Data excerpts:
BEGIN

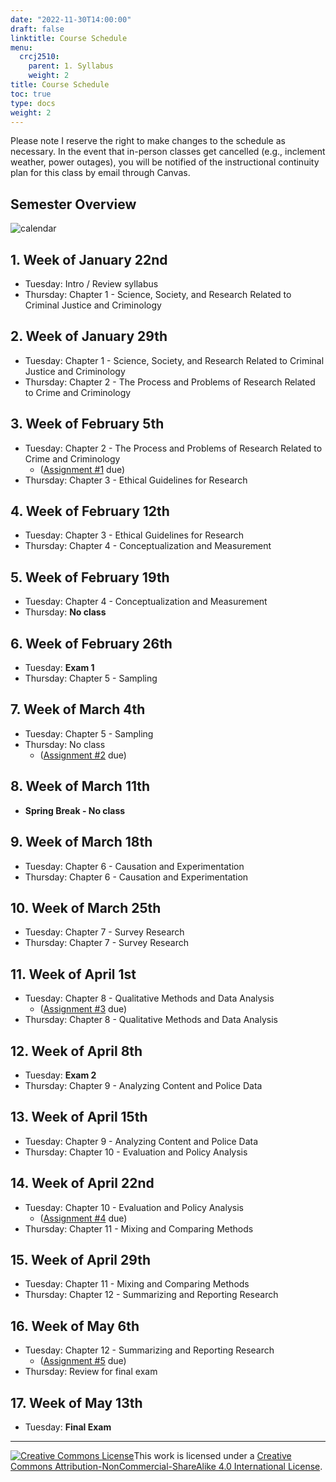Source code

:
 ```yaml
---
date: "2022-11-30T14:00:00"
draft: false
linktitle: Course Schedule
menu:
  crcj2510:
    parent: 1. Syllabus
    weight: 2
title: Course Schedule
toc: true
type: docs
weight: 2
---
```


Please note I reserve the right to make changes to the schedule as necessary. In the event that in-person classes get cancelled (e.g., inclement weather, power outages), you will be notified of the instructional continuity plan for this class by email through Canvas.

## Semester Overview

![calendar](/courses/crcj2510_calendar_spring24.jpeg)

## 1. Week of January 22nd

* Tuesday: Intro / Review syllabus
* Thursday: Chapter 1 - Science, Society, and Research Related to Criminal Justice and Criminology

## 2. Week of January 29th

* Tuesday: Chapter 1 - Science, Society, and Research Related to Criminal Justice and Criminology
* Thursday: Chapter 2 - The Process and Problems of Research Related to Crime and Criminology

## 3. Week of February 5th

* Tuesday: Chapter 2 - The Process and Problems of Research Related to Crime and Criminology
  - ([Assignment #1](https://jnix.netlify.app/courses/crcj2510/assignment-1.pdf) due)
* Thursday: Chapter 3 - Ethical Guidelines for Research

## 4. Week of February 12th

* Tuesday: Chapter 3 - Ethical Guidelines for Research
* Thursday: Chapter 4 - Conceptualization and Measurement

## 5. Week of February 19th

* Tuesday: Chapter 4 - Conceptualization and Measurement
* Thursday: **No class**

## 6. Week of February 26th

* Tuesday: **Exam 1**
* Thursday: Chapter 5 - Sampling

## 7. Week of March 4th

* Tuesday: Chapter 5 - Sampling
* Thursday: No class
  - ([Assignment #2](https://jnix.netlify.app/courses/crcj2510/assignment-2.docx) due)

## 8. Week of March 11th

* **Spring Break - No class**

## 9. Week of March 18th

* Tuesday: Chapter 6 - Causation and Experimentation
* Thursday: Chapter 6 - Causation and Experimentation

## 10. Week of March 25th

* Tuesday: Chapter 7 - Survey Research
* Thursday: Chapter 7 - Survey Research

## 11. Week of April 1st

* Tuesday: Chapter 8 - Qualitative Methods and Data Analysis
  - ([Assignment #3](https://jnix.netlify.app/courses/crcj2510/assignment-3.pdf) due)
* Thursday: Chapter 8 - Qualitative Methods and Data Analysis

## 12. Week of April 8th

* Tuesday: **Exam 2**
* Thursday: Chapter 9 - Analyzing Content and Police Data

## 13. Week of April 15th

* Tuesday: Chapter 9 - Analyzing Content and Police Data
* Thursday: Chapter 10 - Evaluation and Policy Analysis

## 14. Week of April 22nd

* Tuesday: Chapter 10 - Evaluation and Policy Analysis
  - ([Assignment #4](https://jnix.netlify.app/courses/crcj2510/assignment-4.pdf) due)
* Thursday: Chapter 11 - Mixing and Comparing Methods

## 15. Week of April 29th

* Tuesday: Chapter 11 - Mixing and Comparing Methods
* Thursday: Chapter 12 - Summarizing and Reporting Research
  
## 16. Week of May 6th

* Tuesday: Chapter 12 - Summarizing and Reporting Research
  - ([Assignment #5](https://jnix.netlify.app/courses/crcj2510/assignment-5.docx) due)
* Thursday: Review for final exam

## 17. Week of May 13th

* Tuesday: **Final Exam**

***

<a rel="license" href="http://creativecommons.org/licenses/by-nc-sa/4.0/"><img alt="Creative Commons License" style="border-width:0" src="https://i.creativecommons.org/l/by-nc-sa/4.0/88x31.png" /></a>This work is licensed under a <a rel="license" href="http://creativecommons.org/licenses/by-nc-sa/4.0/">Creative Commons Attribution-NonCommercial-ShareAlike 4.0 International License</a>.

END

Each line from the first line of the data above through the one containing "## 10. Week of March 25th" must be set down exactly; the pictures must not be.

- [Task solution]
Source code

:
 ```yaml
---
date: "2022-11-30T14:00:00"
draft: false
linktitle: Course Schedule
menu:
  crcj2510:
    parent: 1. Syllabus
    weight: 2
title: Course Schedule
toc: true
type: docs
weight: 2
---
```


Please note I reserve the right to make changes to the schedule as necessary. In the event that in-person classes get cancelled (e.g., inclement weather, power outages), you will be notified of the instructional continuity plan for this class by email through Canvas.

## Semester Overview

![calendar](/courses/crcj2510_calendar_spring24.jpeg)

## 1. Week of January 22nd

* Tuesday: Intro / Review syllabus
* Thursday: Chapter 1 - Science, Society, and Research Related to Criminal Justice and Criminology

## 2. Week of January 29th

* Tuesday: Chapter 1 - Science, Society, and Research Related to Criminal Justice and Criminology
* Thursday: Chapter 2 - The Process and Problems of Research Related to Crime and Criminology

## 3. Week of February 5th

* Tuesday: Chapter 2 - The Process and Problems of Research Related to Crime and Criminology
  - ([Assignment #1](https://jnix.netlify.app/courses/crcj2510/assignment-1.pdf) due)
* Thursday: Chapter 3 - Ethical Guidelines for Research

## 4. Week of February 12th

* Tuesday: Chapter 3 - Ethical Guidelines for Research
* Thursday: Chapter 4 - Conceptualization and Measurement

## 5. Week of February 19th

* Tuesday: Chapter 4 - Conceptualization and Measurement
* Thursday: **No class**

## 6. Week of February 26th

* Tuesday: **Exam 1**
* Thursday: Chapter 5 - Sampling

## 7. Week of March 4th

* Tuesday: Chapter 5 - Sampling
* Thursday: No class
  - ([Assignment #2](https://jnix.netlify.app/courses/crcj2510/assignment-2.docx) due)

## 8. Week of March 11th

* **Spring Break - No class**

## 9. Week of March 18th

* Tuesday: Chapter 6 - Causation and Experimentation
* Thursday: Chapter 6 - Causation and Experimentation

## 10. Week of March 25th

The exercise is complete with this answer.